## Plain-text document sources
Content starts

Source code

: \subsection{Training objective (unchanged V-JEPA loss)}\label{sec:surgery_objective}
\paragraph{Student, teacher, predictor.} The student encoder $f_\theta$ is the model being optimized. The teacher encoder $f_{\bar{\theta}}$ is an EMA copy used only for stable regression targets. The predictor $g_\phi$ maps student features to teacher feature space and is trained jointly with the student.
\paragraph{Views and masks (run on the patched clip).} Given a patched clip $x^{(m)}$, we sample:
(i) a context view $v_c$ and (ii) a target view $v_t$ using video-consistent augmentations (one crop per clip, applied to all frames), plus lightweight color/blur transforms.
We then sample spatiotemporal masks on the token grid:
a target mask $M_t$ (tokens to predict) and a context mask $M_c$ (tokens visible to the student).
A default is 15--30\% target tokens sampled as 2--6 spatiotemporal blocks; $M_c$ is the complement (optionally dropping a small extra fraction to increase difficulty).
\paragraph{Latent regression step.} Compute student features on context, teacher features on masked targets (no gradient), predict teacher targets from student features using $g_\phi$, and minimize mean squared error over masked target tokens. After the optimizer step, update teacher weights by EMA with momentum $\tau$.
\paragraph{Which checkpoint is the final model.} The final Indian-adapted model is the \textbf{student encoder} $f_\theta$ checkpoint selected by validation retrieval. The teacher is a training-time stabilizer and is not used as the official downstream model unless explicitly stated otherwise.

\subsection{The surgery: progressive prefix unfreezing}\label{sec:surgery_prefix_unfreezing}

Content ends

## Brief
Restate word for word each line of the data from the one with "explicitly stated otherwise." to the last, keeping both ends.

## The completed task
\paragraph{Which checkpoint is the final model.} The final Indian-adapted model is the \textbf{student encoder} $f_\theta$ checkpoint selected by validation retrieval. The teacher is a training-time stabilizer and is not used as the official downstream model unless explicitly stated otherwise.

\subsection{The surgery: progressive prefix unfreezing}\label{sec:surgery_prefix_unfreezing}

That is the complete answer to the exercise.